CRITIQUE DE DOPE DE RICK FARMUYIWA par Critique Chonchon

Dope
Malcolm (Shameik Moore, aux charmes multiples), jeune geek fan de hip-hop des années 1990 vit à Inglewood, un "quartier chaud" de Los Angeles. Avec ses deux amis Diggy (Kiersey Clemons, ravissante) et Jibs (Tony Revolori, désopilant), ils jonglent entre musique, lycée et entretiens pour entrer à l'université.

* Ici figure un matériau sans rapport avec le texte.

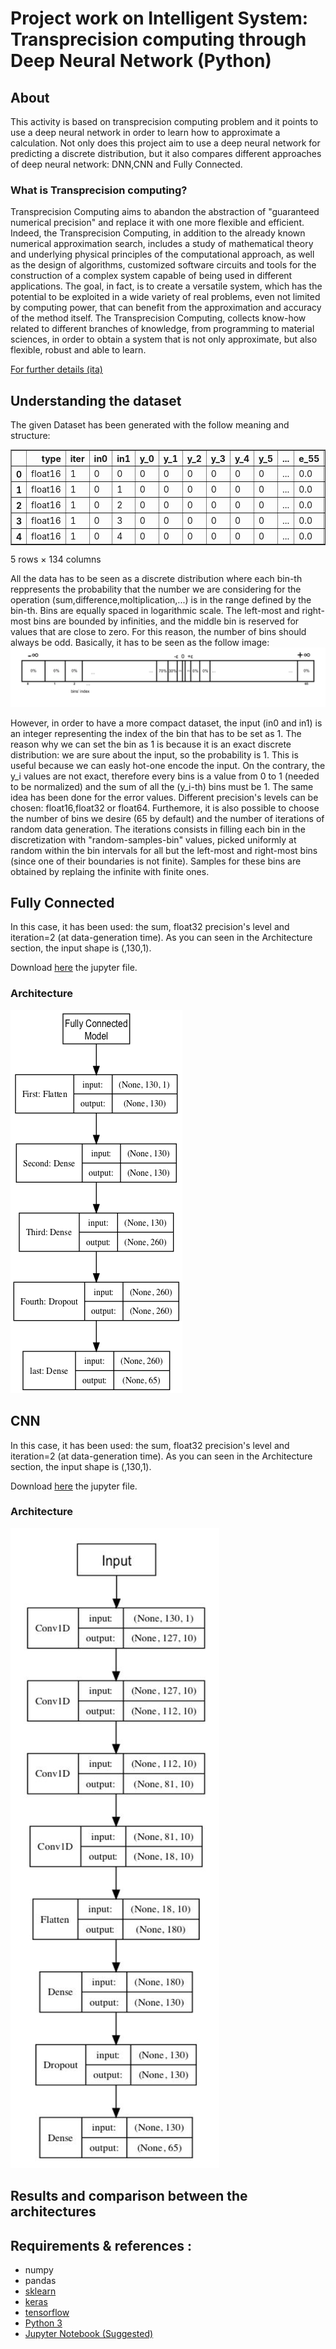 # Project work on Intelligent System: Transprecision computing through Deep Neural Network (Python)

## About

This activity is based on transprecision computing problem and it points to use a deep neural network in order to learn how to approximate a calculation. 
Not only does this project aim to use a deep neural network for predicting a discrete distribution, but it also compares different approaches of deep neural network: DNN,CNN and Fully Connected.

### What is Transprecision computing?

Transprecision Computing aims to abandon the abstraction of "guaranteed numerical precision" and replace it with one
more flexible and efficient. Indeed, the Transprecision Computing, in addition to the already known numerical approximation search, includes a study of mathematical theory and underlying physical principles of the computational approach, as well as the design of algorithms, customized software circuits and tools for the construction of a complex system capable of being used in different applications.
The goal, in fact, is to create a versatile system, which has the potential to be exploited in a wide variety of real problems, even not limited by computing power, that can benefit from the approximation and accuracy of the method itself. The Transprecision Computing, collects know-how related to different branches of knowledge, from programming to material sciences, in order to obtain a system that is not only approximate, but also flexible, robust and able to learn.

[For further details (ita)](http://amslaurea.unibo.it/14479/1/Utilizzo%20di%20metodi%20di%20configurazione%20automatica%20per%20un%E2%80%99applicazione%20di%20trans-precision%20computing%20su%20piattaforma%20PULP.pdf)

## Understanding the dataset

The given Dataset has been generated with the follow meaning and structure: 



<table border="1" class="dataframe">
  <thead>
    <tr style="text-align: right;">
      <th></th>
      <th>type</th>
      <th>iter</th>
      <th>in0</th>
      <th>in1</th>
      <th>y_0</th>
      <th>y_1</th>
      <th>y_2</th>
      <th>y_3</th>
      <th>y_4</th>
      <th>y_5</th>
      <th>...</th>
      <th>e_55</th>
      <th>e_56</th>
      <th>e_57</th>
      <th>e_58</th>
      <th>e_59</th>
      <th>e_60</th>
      <th>e_61</th>
      <th>e_62</th>
      <th>e_63</th>
      <th>e_64</th>
    </tr>
  </thead>
  <tbody>
    <tr>
      <th>0</th>
      <td>float16</td>
      <td>1</td>
      <td>0</td>
      <td>0</td>
      <td>0</td>
      <td>0</td>
      <td>0</td>
      <td>0</td>
      <td>0</td>
      <td>0</td>
      <td>...</td>
      <td>0.0</td>
      <td>0.0</td>
      <td>0.0</td>
      <td>0.0</td>
      <td>0.0</td>
      <td>0.0</td>
      <td>0.0</td>
      <td>0.0</td>
      <td>0.0</td>
      <td>0.0</td>
    </tr>
    <tr>
      <th>1</th>
      <td>float16</td>
      <td>1</td>
      <td>0</td>
      <td>1</td>
      <td>0</td>
      <td>0</td>
      <td>0</td>
      <td>0</td>
      <td>0</td>
      <td>0</td>
      <td>...</td>
      <td>0.0</td>
      <td>0.0</td>
      <td>0.0</td>
      <td>0.0</td>
      <td>0.0</td>
      <td>0.0</td>
      <td>0.0</td>
      <td>0.0</td>
      <td>0.0</td>
      <td>0.0</td>
    </tr>
    <tr>
      <th>2</th>
      <td>float16</td>
      <td>1</td>
      <td>0</td>
      <td>2</td>
      <td>0</td>
      <td>0</td>
      <td>0</td>
      <td>0</td>
      <td>0</td>
      <td>0</td>
      <td>...</td>
      <td>0.0</td>
      <td>0.0</td>
      <td>0.0</td>
      <td>0.0</td>
      <td>0.0</td>
      <td>0.0</td>
      <td>0.0</td>
      <td>0.0</td>
      <td>0.0</td>
      <td>0.0</td>
    </tr>
    <tr>
      <th>3</th>
      <td>float16</td>
      <td>1</td>
      <td>0</td>
      <td>3</td>
      <td>0</td>
      <td>0</td>
      <td>0</td>
      <td>0</td>
      <td>0</td>
      <td>0</td>
      <td>...</td>
      <td>0.0</td>
      <td>0.0</td>
      <td>0.0</td>
      <td>0.0</td>
      <td>0.0</td>
      <td>0.0</td>
      <td>0.0</td>
      <td>0.0</td>
      <td>0.0</td>
      <td>0.0</td>
    </tr>
    <tr>
      <th>4</th>
      <td>float16</td>
      <td>1</td>
      <td>0</td>
      <td>4</td>
      <td>0</td>
      <td>0</td>
      <td>0</td>
      <td>0</td>
      <td>0</td>
      <td>0</td>
      <td>...</td>
      <td>0.0</td>
      <td>0.0</td>
      <td>0.0</td>
      <td>0.0</td>
      <td>0.0</td>
      <td>0.0</td>
      <td>0.0</td>
      <td>0.0</td>
      <td>0.0</td>
      <td>0.0</td>
    </tr>
  </tbody>
</table>
<p>5 rows × 134 columns</p>
</div>

All the data has to be seen as a discrete distribution where each bin-th reppresents the probability that the number we are considering for the operation (sum,difference,moltiplication,...) is in the range defined by the bin-th. Bins are equally spaced in logarithmic scale. The left-most and right-most bins are bounded by infinities, and the middle bin is reserved for values that are close to zero. For this reason, the number of bins should always be odd. Basically, it has to be seen as the follow image:
![example](/image/example.png) 

However, in order to have a more compact dataset, the input (in0 and in1) is an integer representing the index of the bin that has to be set as 1. The reason why we can set the bin as 1 is because it is an exact discrete distribution: we are sure about the input, so the probability is 1. This is useful because we can easly hot-one encode the input.
On the contrary, the y_i values are not exact, therefore every bins is a value from 0 to 1 (needed to be normalized) and the sum of all the (y_i-th) bins must be 1. The same idea has been done for the error values. 
Different precision's levels can be chosen: float16,float32 or float64. 
Furthemore, it is also possible to choose the number of bins we desire (65 by default) and the
number of iterations of random data generation. 
The iterations consists in filling each bin in the discretization with "random-samples-bin" values, picked uniformly at random within the bin intervals for all but the left-most and right-most bins (since one of their boundaries is not finite). Samples for these bins are obtained by replaing the infinite with finite ones.



## Fully Connected 

In this case, it has been used: the sum, float32 precision's level and iteration=2 (at data-generation time). 
As you can seen in the Architecture section, the input shape is (,130,1). 

Download [here](/) the jupyter file.

### Architecture 
![fully connected](/image/fc.png) 


## CNN

In this case, it has been used: the sum, float32 precision's level and iteration=2 (at data-generation time). 
As you can seen in the Architecture section, the input shape is (,130,1). 

Download [here](/) the jupyter file.

### Architecture 
![CNN](/image/cnn.png) 

## Results and comparison between the architectures 

## Requirements & references  : 

* numpy
* pandas
* [sklearn](http://scikit-learn.org/stable/)
* [keras](https://keras.io/)
* [tensorflow](https://www.tensorflow.org/)
* [Python 3](https://www.python.org/download/releases/3.0/)
* [Jupyter Notebook (Suggested)](http://jupyter.org/)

Une invitation de Dom (Rakim Mayer, très beau) à une soirée underground va entrainer Malcolm dans une fâcheuse aventure, un trafic de drogue, qui pourrait bien le faire passer du statut de « geek » à celui de mec cool, un « dope ».

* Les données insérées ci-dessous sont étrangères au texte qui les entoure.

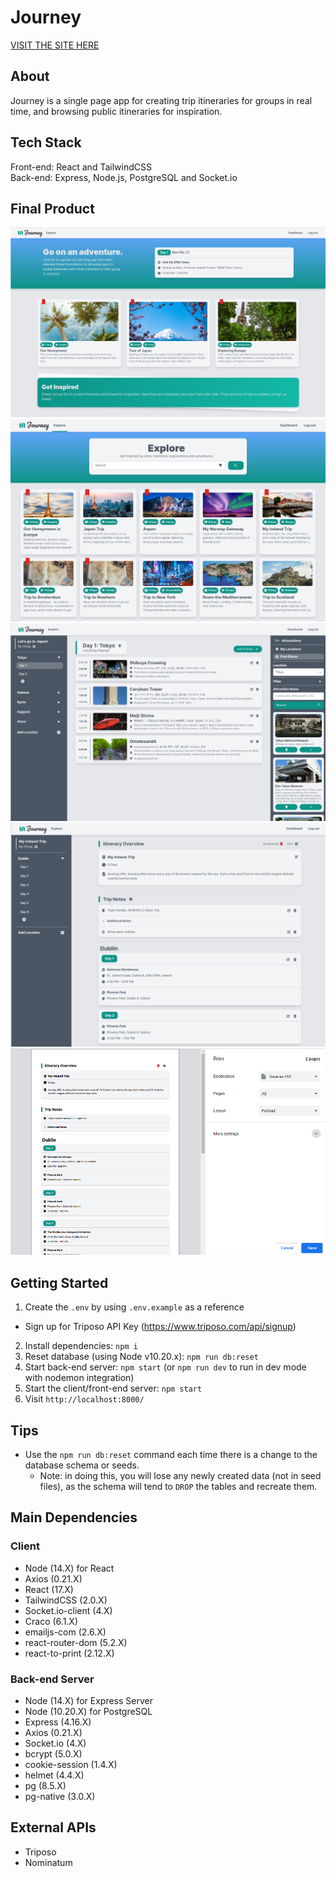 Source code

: # Journey

[VISIT THE SITE HERE](https://journey-lhl.netlify.app/)

## About

Journey is a single page app for creating trip itineraries for groups in real time, and browsing public itineraries for inspiration.

## Tech Stack

Front-end: React and TailwindCSS  
Back-end: Express, Node.js, PostgreSQL and Socket.io

## Final Product

![home](docs/home.png?raw=true 'Home Page')
![explore](docs/explore.png)
![activity search](docs/activity-search.png)
![overview](docs/overview.png)
![print](docs/print.png)

## Getting Started

1. Create the `.env` by using `.env.example` as a reference

- Sign up for Triposo API Key (https://www.triposo.com/api/signup)

2. Install dependencies: `npm i`
3. Reset database (using Node v10.20.x): `npm run db:reset`
4. Start back-end server: `npm start` (or `npm run dev` to run in dev mode with nodemon integration)
5. Start the client/front-end server: `npm start`
6. Visit `http://localhost:8000/`

## Tips

- Use the `npm run db:reset` command each time there is a change to the database schema or seeds.
  - Note: in doing this, you will lose any newly created data (not in seed files), as the schema will tend to `DROP` the tables and recreate them.

## Main Dependencies

### Client

- Node (14.X) for React
- Axios (0.21.X)
- React (17.X)
- TailwindCSS (2.0.X)
- Socket.io-client (4.X)
- Craco (6.1.X)
- emailjs-com (2.6.X)
- react-router-dom (5.2.X)
- react-to-print (2.12.X)

### Back-end Server

- Node (14.X) for Express Server
- Node (10.20.X) for PostgreSQL
- Express (4.16.X)
- Axios (0.21.X)
- Socket.io (4.X)
- bcrypt (5.0.X)
- cookie-session (1.4.X)
- helmet (4.4.X)
- pg (8.5.X)
- pg-native (3.0.X)

## External APIs

- Triposo
- Nominatum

Il aura du mal à se dépêtrer de cette délicate situation, sinon en faisant appel à Will (Blake Anderson, hilarant), une sorte de super-geek toujours défoncé, en tentant par ailleurs de ravir le coeur de celle qu'il aime, Nakia (Zoe Kravitz), déjà convoitée par Dom.
Je vais d'abord rappeler ce que vous savez probablement déjà : ce film à petit budget (700.000 US$) n'a été réalisable que grâce aux interventions de Forest Whitaker (qui fait aussi office de producteur) et de Pharrel Williams (producteur délégué.
Le réalisateur Rick Farmuyiwa, d'origine nigériane, comme Malcom, n'est pas un novice. À 42 ans, on lui doit déjà "The Wood" (2001), "Brown Sugar" (2003) et "La Guerre des Pères" (2010), précisément avec... Forest Whitaker.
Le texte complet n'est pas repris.